Apart from a short break to have lunch, though many GPs each lunch at their desk while working, I spend time at meetings with my colleagues and other health professionals to discuss terminally ill patients, problem cases, children at risk of abuse, new clinical policies and local incentive schemes. Putting aside the patient contacts outside of the scheduled clinics and meetings the rest of my time is spent in front of a computer screen.

The number of GPs in the UK is going down. But the number of consultations done in general practice is going up and the average length of each consultation is also increasing. Furthermore, the amount of administrative work done by a GP has also gone up in recent years. This includes checking and signing prescriptions and reading letters sent to us by hospitals, social services, police, ambulance and patients themselves. You don't know whether a letter needs reading until it has been read; then you need to work out who needs to know about it and if further action needs to be taken.

Patients discharged from hospital, or seen in clinics, often have changes made to their medication; this can sometimes be because they forgot to tell the hospital doctors what they were taking, there can be mistakes, or medications can be changed for clinical reasons.

Other information that GPs have to deal with includes results of tests ordered by the surgery (also on the increase), as well as the results of tests done in hospital. If a colleague is away you may have to spend time working out why a test was ordered and what needs to be done about a result, even if it is normal. Within our computer system there is a method for sending messages to each other about patients, reminders, questions, queries. These all need to be dealt with, as well as the incessant barrage of email communication between doctors and wider organisations.

On top of all that there are requests for reports from the Department for Work Pensions, as well as insurance companies that need dealing with and number-crunching associated with schemes that pay GPs for their performance.

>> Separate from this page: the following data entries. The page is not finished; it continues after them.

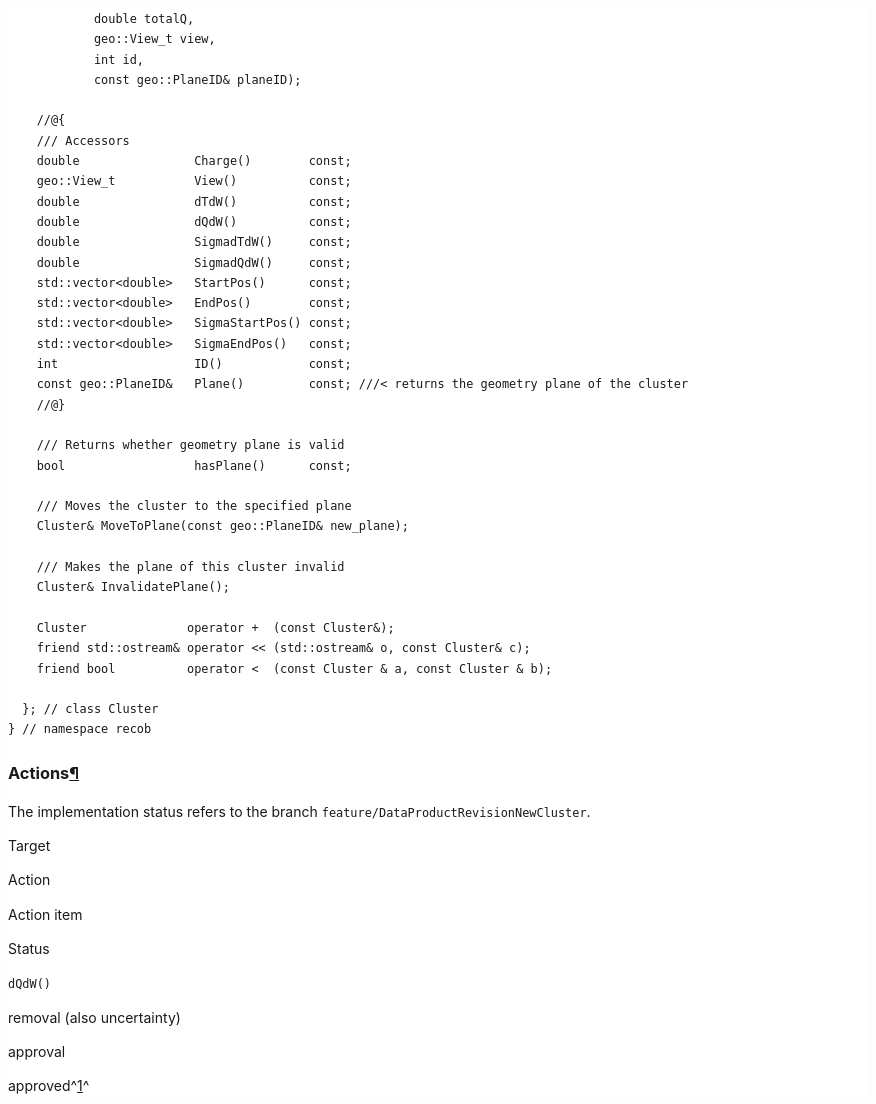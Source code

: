                 double totalQ,
                geo::View_t view,
                int id,
                const geo::PlaneID& planeID);

        //@{
        /// Accessors
        double                Charge()        const;
        geo::View_t           View()          const;
        double                dTdW()          const;
        double                dQdW()          const;
        double                SigmadTdW()     const;
        double                SigmadQdW()     const;
        std::vector<double>   StartPos()      const;
        std::vector<double>   EndPos()        const;
        std::vector<double>   SigmaStartPos() const;
        std::vector<double>   SigmaEndPos()   const;
        int                   ID()            const;
        const geo::PlaneID&   Plane()         const; ///< returns the geometry plane of the cluster
        //@}

        /// Returns whether geometry plane is valid
        bool                  hasPlane()      const;

        /// Moves the cluster to the specified plane
        Cluster& MoveToPlane(const geo::PlaneID& new_plane);

        /// Makes the plane of this cluster invalid
        Cluster& InvalidatePlane();

        Cluster              operator +  (const Cluster&);
        friend std::ostream& operator << (std::ostream& o, const Cluster& c);
        friend bool          operator <  (const Cluster & a, const Cluster & b);

      }; // class Cluster
    } // namespace recob


### Actions[¶](#Actions-4)

The implementation status refers to the branch `feature/DataProductRevisionNewCluster`.

Target

Action

Action item

Status

`dQdW()`

removal (also uncertainty)

approval

approved^[1](#fn1)^
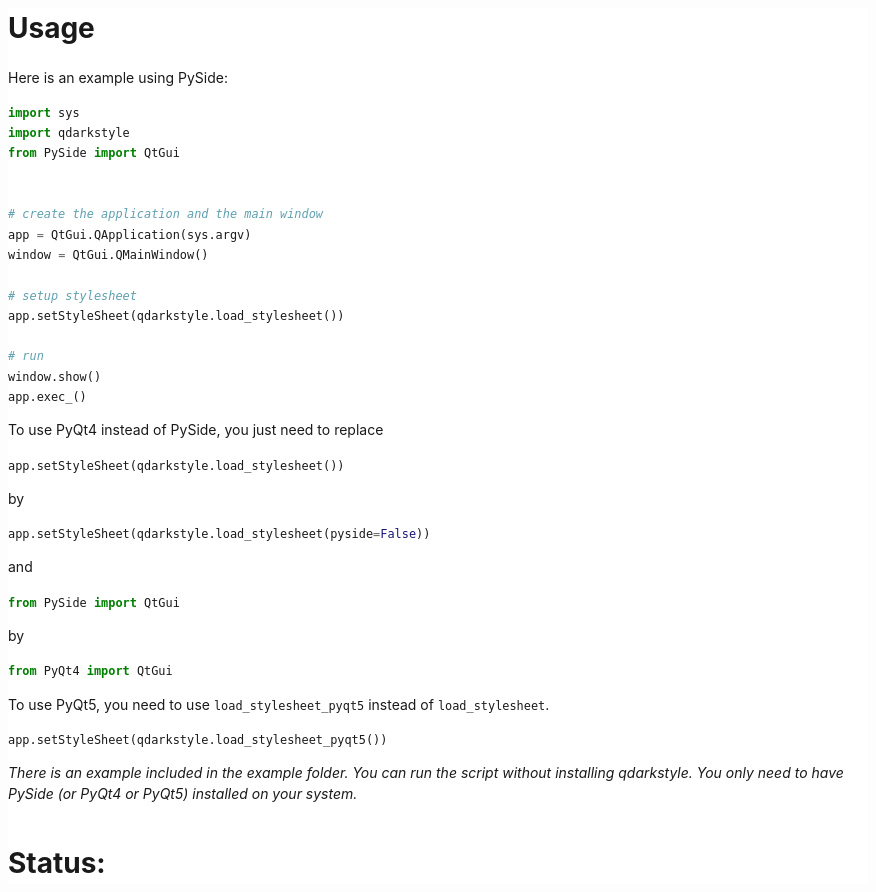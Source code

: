 

Usage
=====

Here is an example using PySide:


```Python
import sys
import qdarkstyle
from PySide import QtGui


# create the application and the main window
app = QtGui.QApplication(sys.argv)
window = QtGui.QMainWindow()

# setup stylesheet
app.setStyleSheet(qdarkstyle.load_stylesheet())

# run
window.show()
app.exec_()
```

To use PyQt4 instead of PySide, you just need to replace

```Python
app.setStyleSheet(qdarkstyle.load_stylesheet())
```

by

```Python
app.setStyleSheet(qdarkstyle.load_stylesheet(pyside=False))
```

and
```Python
from PySide import QtGui
```

by

```Python
from PyQt4 import QtGui
```

To use PyQt5, you need to use ``load_stylesheet_pyqt5`` instead of
``load_stylesheet``.

```Python
app.setStyleSheet(qdarkstyle.load_stylesheet_pyqt5())
```

_There is an example included in the *example* folder.
You can run the script without installing qdarkstyle. You only need to have
PySide (or PyQt4 or PyQt5) installed on your system._

Status:
=======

Payment is dependent on the right computer codes being used in patient's clinical records, so many records have to be reviewed to ensure that the surgery remains financially viable into the future.

Every now and then I use the toilet.

If I don't get everything done, I have to leave it to the next day, knowing that there will be even more. Alternatively, I log on to our computer system from home, after I have said goodnight to the children, and continue with the paperwork. So the work continues, to try to maintain high standards of patient care, even when my door is closed and I don't have a patient sat in front of me.